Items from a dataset
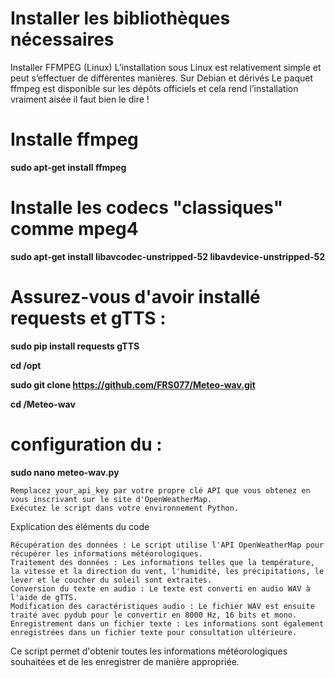 # Installer les bibliothèques nécessaires

Installer FFMPEG (Linux)
L’installation sous Linux est relativement simple et peut s’effectuer de différentes manières.
Sur Debian et dérivés
Le paquet ffmpeg est disponible sur les dépôts officiels et cela rend l’installation vraiment aisée il
faut bien le dire !
# Installe ffmpeg
**sudo apt-get install ffmpeg**

# Installe les codecs "classiques" comme mpeg4
**sudo apt-get install libavcodec-unstripped-52 libavdevice-unstripped-52**

# Assurez-vous d'avoir installé requests et gTTS :

**sudo pip install requests gTTS**

**cd /opt**

**sudo git clone https://github.com/FRS077/Meteo-wav.git**

**cd /Meteo-wav**

# configuration du  : 
**sudo nano meteo-wav.py**

    Remplacez your_api_key par votre propre clé API que vous obtenez en vous inscrivant sur le site d'OpenWeatherMap.
    Exécutez le script dans votre environnement Python.

Explication des éléments du code

    Récupération des données : Le script utilise l'API OpenWeatherMap pour récupérer les informations météorologiques.
    Traitement des données : Les informations telles que la température, la vitesse et la direction du vent, l'humidité, les précipitations, le lever et le coucher du soleil sont extraites.
    Conversion du texte en audio : Le texte est converti en audio WAV à l'aide de gTTS.
    Modification des caractéristiques audio : Le fichier WAV est ensuite traité avec pydub pour le convertir en 8000 Hz, 16 bits et mono.
    Enregistrement dans un fichier texte : Les informations sont également enregistrées dans un fichier texte pour consultation ultérieure.

Ce script permet d'obtenir toutes les informations météorologiques souhaitées et de les enregistrer de manière appropriée.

What the task asks:
Lines holding the word "texte" are the answer; copy every one from the records above.

Task result:
    Conversion du texte en audio : Le texte est converti en audio WAV à l'aide de gTTS.
    Enregistrement dans un fichier texte : Les informations sont également enregistrées dans un fichier texte pour consultation ultérieure.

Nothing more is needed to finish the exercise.